→ **Stored data entries**:
--------

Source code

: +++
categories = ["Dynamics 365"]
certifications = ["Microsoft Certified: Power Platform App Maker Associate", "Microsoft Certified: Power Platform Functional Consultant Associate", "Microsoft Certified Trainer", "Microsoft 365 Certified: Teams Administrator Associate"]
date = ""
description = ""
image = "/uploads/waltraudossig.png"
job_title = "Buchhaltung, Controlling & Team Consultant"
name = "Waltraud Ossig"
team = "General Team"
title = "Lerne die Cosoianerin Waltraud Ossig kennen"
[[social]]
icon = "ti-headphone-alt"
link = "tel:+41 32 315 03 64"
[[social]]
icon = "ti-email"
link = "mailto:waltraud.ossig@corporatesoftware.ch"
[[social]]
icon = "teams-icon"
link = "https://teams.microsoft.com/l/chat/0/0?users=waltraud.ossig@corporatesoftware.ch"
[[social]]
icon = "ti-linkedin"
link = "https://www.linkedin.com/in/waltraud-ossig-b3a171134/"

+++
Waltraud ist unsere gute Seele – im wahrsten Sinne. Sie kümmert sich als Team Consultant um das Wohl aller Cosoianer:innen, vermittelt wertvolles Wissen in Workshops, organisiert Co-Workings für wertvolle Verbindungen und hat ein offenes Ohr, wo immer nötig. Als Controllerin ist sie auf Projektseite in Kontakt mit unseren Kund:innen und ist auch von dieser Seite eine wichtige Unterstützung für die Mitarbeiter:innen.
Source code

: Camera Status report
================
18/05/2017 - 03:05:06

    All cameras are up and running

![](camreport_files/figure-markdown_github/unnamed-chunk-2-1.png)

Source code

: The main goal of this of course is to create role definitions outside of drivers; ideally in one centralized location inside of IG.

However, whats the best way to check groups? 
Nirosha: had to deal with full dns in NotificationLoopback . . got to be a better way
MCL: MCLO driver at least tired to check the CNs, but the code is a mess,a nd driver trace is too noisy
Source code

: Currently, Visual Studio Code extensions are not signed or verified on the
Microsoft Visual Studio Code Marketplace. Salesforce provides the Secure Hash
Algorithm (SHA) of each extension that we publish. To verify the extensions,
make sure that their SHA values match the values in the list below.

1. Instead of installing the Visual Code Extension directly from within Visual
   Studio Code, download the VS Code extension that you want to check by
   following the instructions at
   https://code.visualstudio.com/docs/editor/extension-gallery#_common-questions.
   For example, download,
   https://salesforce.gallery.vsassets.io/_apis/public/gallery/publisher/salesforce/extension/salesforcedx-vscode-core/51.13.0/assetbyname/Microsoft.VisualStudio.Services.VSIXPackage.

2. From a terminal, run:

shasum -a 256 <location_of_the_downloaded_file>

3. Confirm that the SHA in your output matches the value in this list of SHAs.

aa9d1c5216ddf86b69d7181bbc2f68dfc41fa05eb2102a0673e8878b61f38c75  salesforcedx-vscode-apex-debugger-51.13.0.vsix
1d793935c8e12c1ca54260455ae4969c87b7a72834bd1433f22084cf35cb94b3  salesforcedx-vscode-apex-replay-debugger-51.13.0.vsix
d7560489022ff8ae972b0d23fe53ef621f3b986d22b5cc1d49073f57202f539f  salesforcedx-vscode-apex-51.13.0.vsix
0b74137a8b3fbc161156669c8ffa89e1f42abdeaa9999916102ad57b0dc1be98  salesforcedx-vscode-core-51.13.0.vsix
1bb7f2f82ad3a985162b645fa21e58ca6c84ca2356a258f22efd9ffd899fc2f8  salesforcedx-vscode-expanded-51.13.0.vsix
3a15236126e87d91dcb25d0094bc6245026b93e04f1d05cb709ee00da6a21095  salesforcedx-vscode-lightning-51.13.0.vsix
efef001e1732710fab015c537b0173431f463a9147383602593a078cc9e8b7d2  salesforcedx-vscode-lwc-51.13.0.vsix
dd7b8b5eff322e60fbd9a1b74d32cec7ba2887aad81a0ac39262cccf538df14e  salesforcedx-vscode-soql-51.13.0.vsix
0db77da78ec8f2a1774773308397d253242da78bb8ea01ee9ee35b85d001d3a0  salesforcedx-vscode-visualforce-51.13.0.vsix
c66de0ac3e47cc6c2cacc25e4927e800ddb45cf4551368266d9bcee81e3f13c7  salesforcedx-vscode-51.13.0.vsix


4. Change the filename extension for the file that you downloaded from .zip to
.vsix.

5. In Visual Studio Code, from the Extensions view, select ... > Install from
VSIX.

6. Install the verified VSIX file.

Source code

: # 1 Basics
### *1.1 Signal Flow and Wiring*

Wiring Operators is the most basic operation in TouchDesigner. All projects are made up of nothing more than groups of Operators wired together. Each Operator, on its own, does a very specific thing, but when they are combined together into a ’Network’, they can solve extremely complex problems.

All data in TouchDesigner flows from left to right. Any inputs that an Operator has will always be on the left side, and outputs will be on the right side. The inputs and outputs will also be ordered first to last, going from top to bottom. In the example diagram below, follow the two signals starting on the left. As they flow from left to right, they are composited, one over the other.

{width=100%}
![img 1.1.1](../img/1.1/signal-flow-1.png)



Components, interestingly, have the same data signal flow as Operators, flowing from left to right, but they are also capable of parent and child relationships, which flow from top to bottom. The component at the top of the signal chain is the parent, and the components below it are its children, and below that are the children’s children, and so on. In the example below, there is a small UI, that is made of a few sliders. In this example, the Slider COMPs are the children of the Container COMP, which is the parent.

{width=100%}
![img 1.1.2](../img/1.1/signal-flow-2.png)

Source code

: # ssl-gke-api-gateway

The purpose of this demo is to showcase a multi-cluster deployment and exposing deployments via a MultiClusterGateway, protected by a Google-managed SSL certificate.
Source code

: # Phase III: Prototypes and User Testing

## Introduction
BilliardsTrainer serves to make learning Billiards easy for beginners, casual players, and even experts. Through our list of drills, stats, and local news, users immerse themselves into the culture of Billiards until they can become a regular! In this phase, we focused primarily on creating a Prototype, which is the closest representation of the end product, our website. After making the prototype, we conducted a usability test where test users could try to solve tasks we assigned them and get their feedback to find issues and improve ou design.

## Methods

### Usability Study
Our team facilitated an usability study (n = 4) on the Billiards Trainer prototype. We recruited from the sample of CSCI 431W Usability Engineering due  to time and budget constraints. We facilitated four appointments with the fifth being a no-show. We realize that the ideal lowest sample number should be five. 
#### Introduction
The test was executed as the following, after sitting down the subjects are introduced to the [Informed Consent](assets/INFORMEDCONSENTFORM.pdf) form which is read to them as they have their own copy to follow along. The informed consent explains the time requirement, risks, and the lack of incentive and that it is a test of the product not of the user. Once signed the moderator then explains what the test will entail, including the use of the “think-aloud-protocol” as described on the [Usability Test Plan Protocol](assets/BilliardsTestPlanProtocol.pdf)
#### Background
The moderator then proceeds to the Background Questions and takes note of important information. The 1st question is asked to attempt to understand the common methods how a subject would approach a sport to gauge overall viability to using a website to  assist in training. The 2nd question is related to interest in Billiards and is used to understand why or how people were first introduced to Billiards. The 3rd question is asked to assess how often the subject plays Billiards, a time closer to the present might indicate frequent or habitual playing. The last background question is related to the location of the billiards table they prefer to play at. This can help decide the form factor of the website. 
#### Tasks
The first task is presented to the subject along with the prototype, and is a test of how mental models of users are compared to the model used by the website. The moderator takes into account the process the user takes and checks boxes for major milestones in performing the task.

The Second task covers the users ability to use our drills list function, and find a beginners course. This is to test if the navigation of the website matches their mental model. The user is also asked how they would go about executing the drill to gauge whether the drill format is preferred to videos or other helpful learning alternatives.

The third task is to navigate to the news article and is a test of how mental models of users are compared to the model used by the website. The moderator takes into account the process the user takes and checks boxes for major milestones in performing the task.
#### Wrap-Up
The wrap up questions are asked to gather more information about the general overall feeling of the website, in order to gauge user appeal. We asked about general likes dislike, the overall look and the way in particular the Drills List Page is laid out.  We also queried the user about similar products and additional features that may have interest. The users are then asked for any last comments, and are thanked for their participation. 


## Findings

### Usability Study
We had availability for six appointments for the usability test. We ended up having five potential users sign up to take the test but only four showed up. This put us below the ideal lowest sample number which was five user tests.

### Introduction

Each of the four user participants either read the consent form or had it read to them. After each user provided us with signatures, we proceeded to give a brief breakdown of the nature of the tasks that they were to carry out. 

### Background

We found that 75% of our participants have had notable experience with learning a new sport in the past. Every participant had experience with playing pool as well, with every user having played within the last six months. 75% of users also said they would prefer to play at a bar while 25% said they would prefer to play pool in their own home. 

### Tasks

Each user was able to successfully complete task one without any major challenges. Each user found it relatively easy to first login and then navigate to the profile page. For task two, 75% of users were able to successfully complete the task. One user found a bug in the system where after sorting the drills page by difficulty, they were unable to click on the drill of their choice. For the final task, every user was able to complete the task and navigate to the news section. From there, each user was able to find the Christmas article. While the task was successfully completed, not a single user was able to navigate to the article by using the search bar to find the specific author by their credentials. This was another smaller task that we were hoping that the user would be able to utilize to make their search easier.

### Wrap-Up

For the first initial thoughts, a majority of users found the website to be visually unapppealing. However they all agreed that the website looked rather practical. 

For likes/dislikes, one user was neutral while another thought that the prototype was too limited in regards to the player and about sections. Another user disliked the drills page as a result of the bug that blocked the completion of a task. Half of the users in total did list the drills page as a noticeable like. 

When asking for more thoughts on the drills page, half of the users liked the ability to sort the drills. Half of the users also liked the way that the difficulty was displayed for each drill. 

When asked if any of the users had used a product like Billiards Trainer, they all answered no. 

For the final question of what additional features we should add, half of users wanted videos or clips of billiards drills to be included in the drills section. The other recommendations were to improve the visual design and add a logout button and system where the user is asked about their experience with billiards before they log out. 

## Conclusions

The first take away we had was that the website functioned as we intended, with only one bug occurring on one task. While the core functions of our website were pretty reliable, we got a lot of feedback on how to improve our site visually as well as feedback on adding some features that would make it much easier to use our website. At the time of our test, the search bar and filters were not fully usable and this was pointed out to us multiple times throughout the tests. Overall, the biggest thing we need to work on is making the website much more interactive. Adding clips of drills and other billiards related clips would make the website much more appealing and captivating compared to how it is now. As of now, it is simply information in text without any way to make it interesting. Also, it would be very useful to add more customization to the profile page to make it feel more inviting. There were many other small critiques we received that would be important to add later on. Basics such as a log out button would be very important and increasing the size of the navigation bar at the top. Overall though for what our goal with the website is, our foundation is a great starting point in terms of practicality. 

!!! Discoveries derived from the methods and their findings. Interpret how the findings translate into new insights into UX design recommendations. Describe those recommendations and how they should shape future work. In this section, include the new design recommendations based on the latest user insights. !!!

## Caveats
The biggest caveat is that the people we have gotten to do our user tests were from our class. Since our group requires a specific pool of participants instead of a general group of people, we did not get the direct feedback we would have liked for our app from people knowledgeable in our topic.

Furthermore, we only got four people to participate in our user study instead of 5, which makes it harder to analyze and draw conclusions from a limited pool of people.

--------

→ **PROBLEM**: A single figure is expected: the count of lines in the data above that include the word "milestones".

→ **SOLUTION FOR THIS TASK**: 2